Foreign Minister Ahmed Abul Gheit on Tuesday called on the international community to help speed Egypt’s economic recovery after a revolt that toppled president Hosni Mubarak.
Gheit has called on “international parties to provide aid to the Egyptian economy, which has been severely affected by the political crisis that has shaken the country,” his ministry said in a statement.
The worker protests that had gripped the country abated on Tuesday as it observed a religious holiday, but they threatened to flare again as Egyptians used their newly-won freedom to press for higher wages and better conditions.
The strikes have prompted the stock exchange to once again postpone reopening until next week, further clouding the economic outlook after the uprising dealt a major blow to tourism and other vital industries.
At the height of the revolt Egypt was haemorrhaging more than $300 million a day, according to a report earlier this month from Credit Agricole, which lowered a growth forecast for 2011 from 5.3% to 3.7%.
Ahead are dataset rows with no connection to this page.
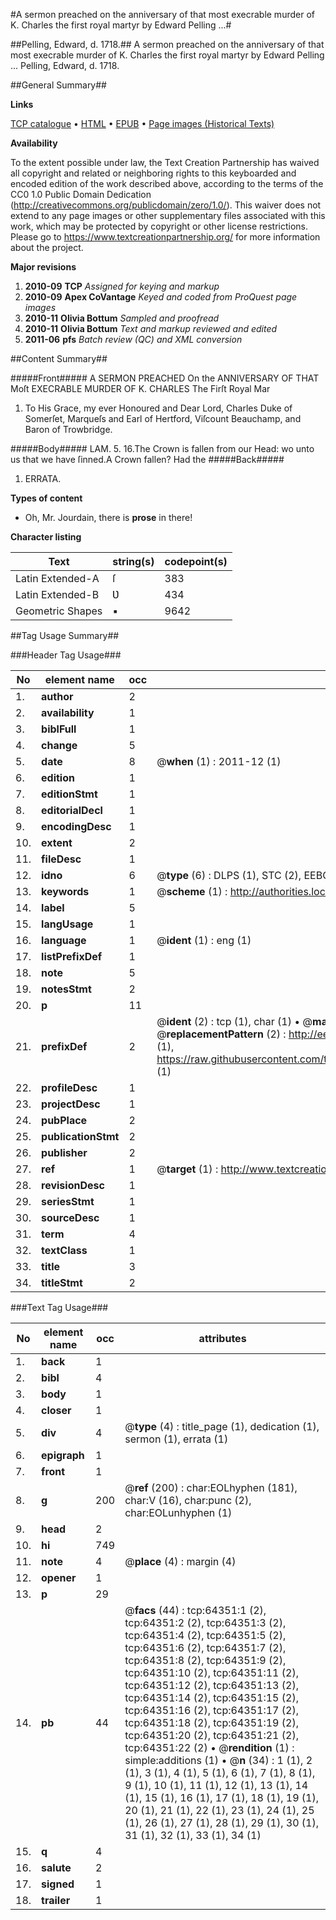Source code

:#A sermon preached on the anniversary of that most execrable murder of K. Charles the first royal martyr by Edward Pelling ...#

##Pelling, Edward, d. 1718.##
A sermon preached on the anniversary of that most execrable murder of K. Charles the first royal martyr by Edward Pelling ...
Pelling, Edward, d. 1718.

##General Summary##

**Links**

[TCP catalogue](http://www.ota.ox.ac.uk/tcp/)  • 
[HTML](http://tei.it.ox.ac.uk/tcp/Texts-HTML/free/A53/A53965.html)  • 
[EPUB](http://tei.it.ox.ac.uk/tcp/Texts-EPUB/free/A53/A53965.epub) • 
[Page images (Historical Texts)](https://historicaltexts.jisc.ac.uk/eebo-12610735e)

**Availability**

To the extent possible under law, the Text Creation Partnership has waived all copyright and related or neighboring rights to this keyboarded and encoded edition of the work described above, according to the terms of the CC0 1.0 Public Domain Dedication (http://creativecommons.org/publicdomain/zero/1.0/). This waiver does not extend to any page images or other supplementary files associated with this work, which may be protected by copyright or other license restrictions. Please go to https://www.textcreationpartnership.org/ for more information about the project.

**Major revisions**

1. __2010-09__ __TCP__ *Assigned for keying and markup*
1. __2010-09__ __Apex CoVantage__ *Keyed and coded from ProQuest page images*
1. __2010-11__ __Olivia Bottum__ *Sampled and proofread*
1. __2010-11__ __Olivia Bottum__ *Text and markup reviewed and edited*
1. __2011-06__ __pfs__ *Batch review (QC) and XML conversion*

##Content Summary##

#####Front#####
A SERMON PREACHED On the ANNIVERSARY OF THAT Moſt EXECRABLE MURDER OF K. CHARLES The Firſt Royal Mar
1. To His Grace, my ever Honoured and Dear Lord, Charles Duke of Somerſet, Marqueſs and Earl of Hertford, Viſcount Beauchamp, and Baron of Trowbridge.

#####Body#####
LAM. 5. 16.The Crown is fallen from our Head: wo unto us that we have ſinned.A Crown fallen? Had the
#####Back#####

1. ERRATA.

**Types of content**

  * Oh, Mr. Jourdain, there is **prose** in there!

**Character listing**


|Text|string(s)|codepoint(s)|
|---|---|---|
|Latin Extended-A|ſ|383|
|Latin Extended-B|Ʋ|434|
|Geometric Shapes|▪|9642|

##Tag Usage Summary##

###Header Tag Usage###

|No|element name|occ|attributes|
|---|---|---|---|
|1.|__author__|2||
|2.|__availability__|1||
|3.|__biblFull__|1||
|4.|__change__|5||
|5.|__date__|8| @__when__ (1) : 2011-12 (1)|
|6.|__edition__|1||
|7.|__editionStmt__|1||
|8.|__editorialDecl__|1||
|9.|__encodingDesc__|1||
|10.|__extent__|2||
|11.|__fileDesc__|1||
|12.|__idno__|6| @__type__ (6) : DLPS (1), STC (2), EEBO-CITATION (1), OCLC (1), VID (1)|
|13.|__keywords__|1| @__scheme__ (1) : http://authorities.loc.gov/ (1)|
|14.|__label__|5||
|15.|__langUsage__|1||
|16.|__language__|1| @__ident__ (1) : eng (1)|
|17.|__listPrefixDef__|1||
|18.|__note__|5||
|19.|__notesStmt__|2||
|20.|__p__|11||
|21.|__prefixDef__|2| @__ident__ (2) : tcp (1), char (1)  •  @__matchPattern__ (2) : ([0-9\-]+):([0-9IVX]+) (1), (.+) (1)  •  @__replacementPattern__ (2) : http://eebo.chadwyck.com/downloadtiff?vid=$1&page=$2 (1), https://raw.githubusercontent.com/textcreationpartnership/Texts/master/tcpchars.xml#$1 (1)|
|22.|__profileDesc__|1||
|23.|__projectDesc__|1||
|24.|__pubPlace__|2||
|25.|__publicationStmt__|2||
|26.|__publisher__|2||
|27.|__ref__|1| @__target__ (1) : http://www.textcreationpartnership.org/docs/. (1)|
|28.|__revisionDesc__|1||
|29.|__seriesStmt__|1||
|30.|__sourceDesc__|1||
|31.|__term__|4||
|32.|__textClass__|1||
|33.|__title__|3||
|34.|__titleStmt__|2||


###Text Tag Usage###

|No|element name|occ|attributes|
|---|---|---|---|
|1.|__back__|1||
|2.|__bibl__|4||
|3.|__body__|1||
|4.|__closer__|1||
|5.|__div__|4| @__type__ (4) : title_page (1), dedication (1), sermon (1), errata (1)|
|6.|__epigraph__|1||
|7.|__front__|1||
|8.|__g__|200| @__ref__ (200) : char:EOLhyphen (181), char:V (16), char:punc (2), char:EOLunhyphen (1)|
|9.|__head__|2||
|10.|__hi__|749||
|11.|__note__|4| @__place__ (4) : margin (4)|
|12.|__opener__|1||
|13.|__p__|29||
|14.|__pb__|44| @__facs__ (44) : tcp:64351:1 (2), tcp:64351:2 (2), tcp:64351:3 (2), tcp:64351:4 (2), tcp:64351:5 (2), tcp:64351:6 (2), tcp:64351:7 (2), tcp:64351:8 (2), tcp:64351:9 (2), tcp:64351:10 (2), tcp:64351:11 (2), tcp:64351:12 (2), tcp:64351:13 (2), tcp:64351:14 (2), tcp:64351:15 (2), tcp:64351:16 (2), tcp:64351:17 (2), tcp:64351:18 (2), tcp:64351:19 (2), tcp:64351:20 (2), tcp:64351:21 (2), tcp:64351:22 (2)  •  @__rendition__ (1) : simple:additions (1)  •  @__n__ (34) : 1 (1), 2 (1), 3 (1), 4 (1), 5 (1), 6 (1), 7 (1), 8 (1), 9 (1), 10 (1), 11 (1), 12 (1), 13 (1), 14 (1), 15 (1), 16 (1), 17 (1), 18 (1), 19 (1), 20 (1), 21 (1), 22 (1), 23 (1), 24 (1), 25 (1), 26 (1), 27 (1), 28 (1), 29 (1), 30 (1), 31 (1), 32 (1), 33 (1), 34 (1)|
|15.|__q__|4||
|16.|__salute__|2||
|17.|__signed__|1||
|18.|__trailer__|1||
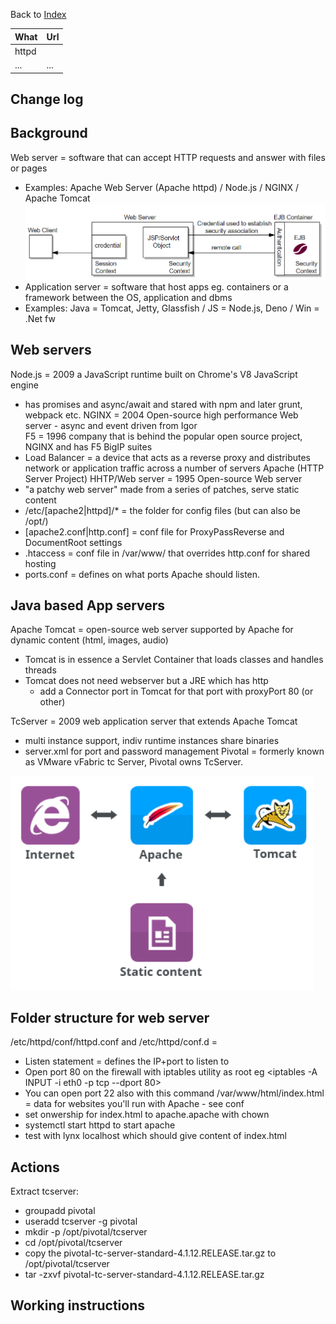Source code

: Back to [Index](0-index.md)

| What  | Url |
|-------|-----|
| httpd |     |
| ...   | ... |

## Change log

## Background
Web server = software that can accept HTTP requests and answer with files or pages
- Examples: Apache Web Server (Apache httpd) / Node.js / NGINX / Apache Tomcat 
![img_3.png](jpg/1-webservers.png)
- Application server = software that host apps eg. containers or a framework between the OS, application and dbms
- Examples: Java = Tomcat, Jetty, Glassfish / JS = Node.js, Deno / Win = .Net fw  


## Web servers
Node.js = 2009 a JavaScript runtime built on Chrome's V8 JavaScript engine
- has promises and async/await and stared with npm and later grunt, webpack etc.
NGINX = 2004 Open-source high performance Web server - async and event driven from Igor  
F5 = 1996 company that is behind the popular open source project, NGINX and has F5 BigIP suites
- Load Balancer = a device that acts as a reverse proxy and distributes network or application 
traffic across a 
number of servers
Apache (HTTP Server Project) HHTP/Web server = 1995 Open-source Web server  
- "a patchy web server" made from a series of patches, serve static content
- /etc/[apache2|httpd]/* = the folder for config files (but can also be /opt/)
- [apache2.conf|http.conf] = conf file for ProxyPassReverse and DocumentRoot settings
- .htaccess = conf file in /var/www/ that overrides http.conf for shared hosting
- ports.conf = defines on what ports Apache should listen.

## Java based App servers
Apache Tomcat = open-source web server supported by Apache for dynamic content (html, images, audio)
- Tomcat is in essence a Servlet Container that loads classes and handles threads
- Tomcat does not need webserver but a JRE which has http 
  - add a Connector port in Tomcat for that port with proxyPort 80 (or other) 

TcServer = 2009 web application server that extends Apache Tomcat
- multi instance support, indiv runtime instances share binaries
- server.xml for port and password management
Pivotal  = formerly known as VMware vFabric tc Server, Pivotal owns TcServer.

![img.png](jpg/img.png)

## Folder structure for web server
/etc/httpd/conf/httpd.conf and /etc/httpd/conf.d =
- Listen statement = defines the IP+port to listen to
- Open port 80 on the firewall with iptables utility as root eg <iptables -A INPUT -i eth0 -p tcp --dport 80>
- You can open port 22 also with this command
/var/www/html/index.html = data for websites you'll run with Apache - see conf
- set onwership for index.html to apache.apache with chown
- systemctl start httpd to start apache
- test with lynx localhost which should give content of index.html


 
## Actions
Extract tcserver:
- groupadd pivotal
- useradd tcserver -g pivotal
- mkdir -p /opt/pivotal/tcserver
- cd /opt/pivotal/tcserver
- copy the pivotal-tc-server-standard-4.1.12.RELEASE.tar.gz to /opt/pivotal/tcserver
- tar -zxvf pivotal-tc-server-standard-4.1.12.RELEASE.tar.gz

## Working instructions
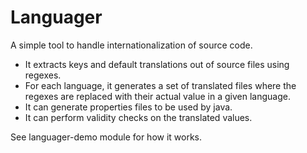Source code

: Languager
=========

A simple tool to handle internationalization of source code.

- It extracts keys and default translations out of source files using regexes.
- For each language, it generates a set of translated files where the regexes are replaced with their actual value in a given language.
- It can generate properties files to be used by java.
- It can perform validity checks on the translated values.

See languager-demo module for how it works.
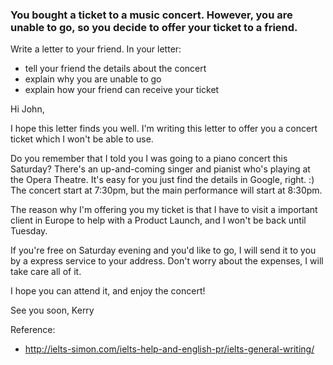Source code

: ### You bought a ticket to a music concert. However, you are unable to go, so you decide to offer your ticket to a friend.

Write a letter to your friend. In your letter:
- tell your friend the details about the concert
- explain why you are unable to go
- explain how your friend can receive your ticket

Hi John,

I hope this letter finds you well. I'm writing this letter to offer you a concert ticket which I won't be able to use.

Do you remember that I told you I was going to a piano concert this Saturday? There's an up-and-coming singer and pianist who's playing at the Opera Theatre. It's easy for you just find the details in Google, right. :) The concert start at 7:30pm, but the main performance will start at 8:30pm.

The reason why I'm offering you my ticket is that I have to visit a important client in Europe to help with a Product Launch, and I won't be back until Tuesday.

If you're free on Saturday evening and you'd like to go, I will send it to you by a express service to your address. Don't worry about the expenses, I will take care all of it.

I hope you can attend it, and enjoy the concert!

See you soon,
Kerry


Reference:
- http://ielts-simon.com/ielts-help-and-english-pr/ielts-general-writing/
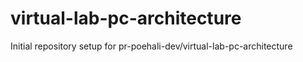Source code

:# virtual-lab-pc-architecture

Initial repository setup for pr-poehali-dev/virtual-lab-pc-architecture
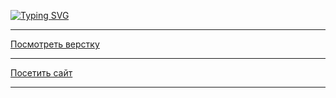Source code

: 
[![Typing SVG](https://readme-typing-svg.demolab.com/?lines=Проект+"Закрывающий+тег";Верстала+Юлия+Гулла)](https://git.io/typing-svg)
<hr>

[Посмотреть верстку](https://github.com/tootsie-doll/zakrivayuschiy-teg-f-main.git)
<hr>


[Посетить сайт](https://tootsie-doll.github.io/zakrivayuschiy-teg-f-main/)
<hr>

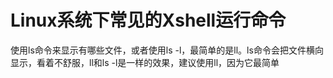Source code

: # Linux系统下常见的Xshell运行命令

使用ls命令来显示有哪些文件，或者使用ls -l，最简单的是ll。ls命令会把文件横向显示，看着不舒服，ll和ls -l是一样的效果，建议使用ll，因为它最简单

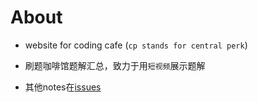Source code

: # About 

- website for coding cafe (`cp stands for central perk`) 

- 刷题咖啡馆题解汇总，致力于用`短视频`展示题解

- 其他notes在[issues](https://github.com/code-cp/code-cp.github.io/issues)


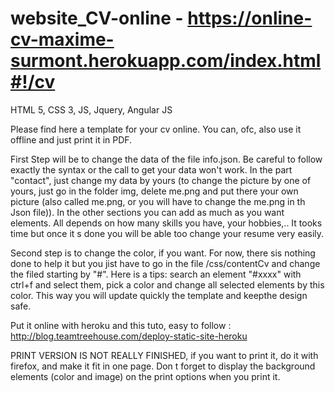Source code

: # website_CV-online - https://online-cv-maxime-surmont.herokuapp.com/index.html#!/cv

HTML 5, CSS 3, JS, Jquery, Angular JS

Please find here a template for your cv online. You can, ofc, also use it offline and just print it in PDF.

First Step will be to change the data of the file info.json. Be careful to follow exactly the syntax or the call to get your data won't work. In the part "contact", just change my data by yours (to change the picture by one of yours, just go in the folder img, delete me.png and put there your own picture (also called me.png, or you will have to change the me.png in th Json file)). In the other sections you can add as much as you want elements. All depends on how many skills you have, your hobbies,.. It tooks time but once it s done you will be able too change your resume very easily.

Second step is to change the color, if you want. For now, there sis nothing done to help it but you jist have to go in the file /css/contentCv and change the filed starting by "#". Here is a tips: search an element "#xxxx" with ctrl+f and select them, pick a color and change all selected elements by this color. This way you will update quickly the template and keepthe design safe.

Put it online with heroku and this tuto, easy to follow : http://blog.teamtreehouse.com/deploy-static-site-heroku

PRINT VERSION IS NOT REALLY FINISHED, if you want to print it, do it with firefox, and make it fit in one page. Don t forget to display the background elements (color and image) on the print options when you print it.
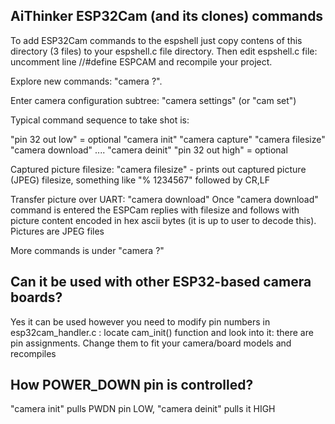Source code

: AiThinker ESP32Cam (and its clones) commands
--------------------------------------------

To add ESP32Cam commands to the espshell just copy contens of this directory (3 files) to your
espshell.c file directory. Then edit espshell.c file: uncomment line //#define ESPCAM and recompile
your project.

Explore new commands: "camera ?". 

Enter camera configuration subtree: "camera settings" (or "cam set")

Typical command sequence to take shot is:

"pin 32 out low"    = optional
"camera init"
"camera capture"
"camera filesize"
"camera download"
....
"camera deinit"
"pin 32 out high"   = optional

Captured picture filesize:
"camera filesize" - prints out captured picture (JPEG) filesize, something like "% 1234567" followed by CR,LF

Transfer picture over UART:
"camera download"
Once "camera download" command is entered the ESPCam replies with filesize and follows with
picture content encoded in hex ascii bytes (it is up to user to decode this). Pictures are JPEG
files

More commands is under "camera ?"

Can it be used with other ESP32-based camera boards?
----------------------------------------------------

Yes it can be used however you need to modify pin numbers in esp32cam_handler.c : locate cam_init() function
and look into it: there are pin assignments. Change them to fit your camera/board models and recompiles

How POWER_DOWN pin is controlled?
---------------------------------

"camera init" pulls PWDN pin LOW, "camera deinit" pulls it HIGH
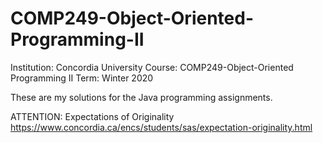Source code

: # COMP249-Object-Oriented-Programming-II


Institution: Concordia University
Course: COMP249-Object-Oriented Programming II
Term: Winter 2020


These are my solutions for the Java programming assignments.


ATTENTION:
Expectations of Originality
https://www.concordia.ca/encs/students/sas/expectation-originality.html

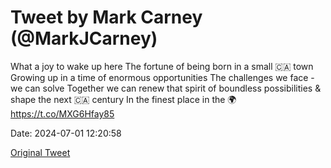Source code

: # Tweet by Mark Carney (@MarkJCarney)

What a joy to wake up here
The fortune of being born in a small 🇨🇦 town  
Growing up in a time of enormous opportunities
The challenges we face - we can solve
Together we can renew that spirit of boundless possibilities &amp; 
shape the next 🇨🇦 century
In the finest place in the 🌍 https://t.co/MXG6Hfay85

Date: 2024-07-01 12:20:58

[Original Tweet](https://x.com/MarkJCarney/status/1807751246222184606)
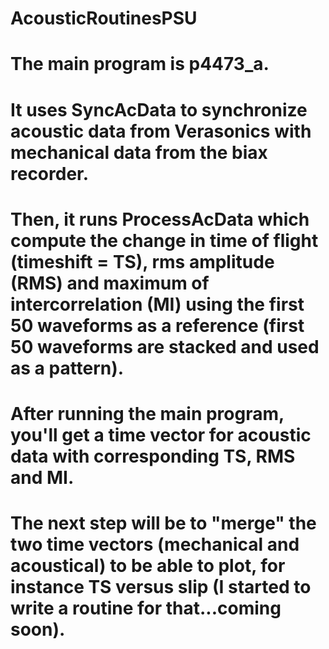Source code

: # AcousticRoutinesPSU

# The main program is p4473_a. 
# It uses SyncAcData to synchronize acoustic data from Verasonics with mechanical data from the biax recorder.
# Then, it runs ProcessAcData which compute the change in time of flight (timeshift = TS), rms amplitude (RMS) and maximum of intercorrelation (MI) using the first 50 waveforms as a reference (first 50 waveforms are stacked and used as a pattern).

# After running the main program, you'll get a time vector for acoustic data with corresponding TS, RMS and MI.
# The next step will be to "merge" the two time vectors (mechanical and acoustical) to be able to plot, for instance TS versus slip (I started to write a routine for that...coming soon).
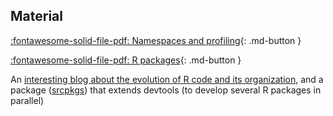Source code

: ## Material

[:fontawesome-solid-file-pdf: Namespaces and profiling](assets/pdf/advanced_R_namespaces_profiling.pdf){: .md-button }

[:fontawesome-solid-file-pdf: R packages](assets/pdf/R-packaging-short-print.pdf){: .md-button }

An [interesting blog about the evolution of R code and its organization](https://kforner.netlify.app/posts/organizing_dev_with_srcpkgs/), and a package ([srcpkgs](https://kforner.github.io/srcpkgs/)) that extends devtools (to develop several R packages in parallel)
Gheit’s remarks came as EU finance ministers were to meet to discuss requests from Cairo to freeze the assets of members of Mubarak’s toppled regime following allegations of corruption during his 30-year reign.
The military council has set a six-month timetable for democratic elections and vowed to hand power over to a civilian government in line with the demands of the protesters who drove Mubarak from power.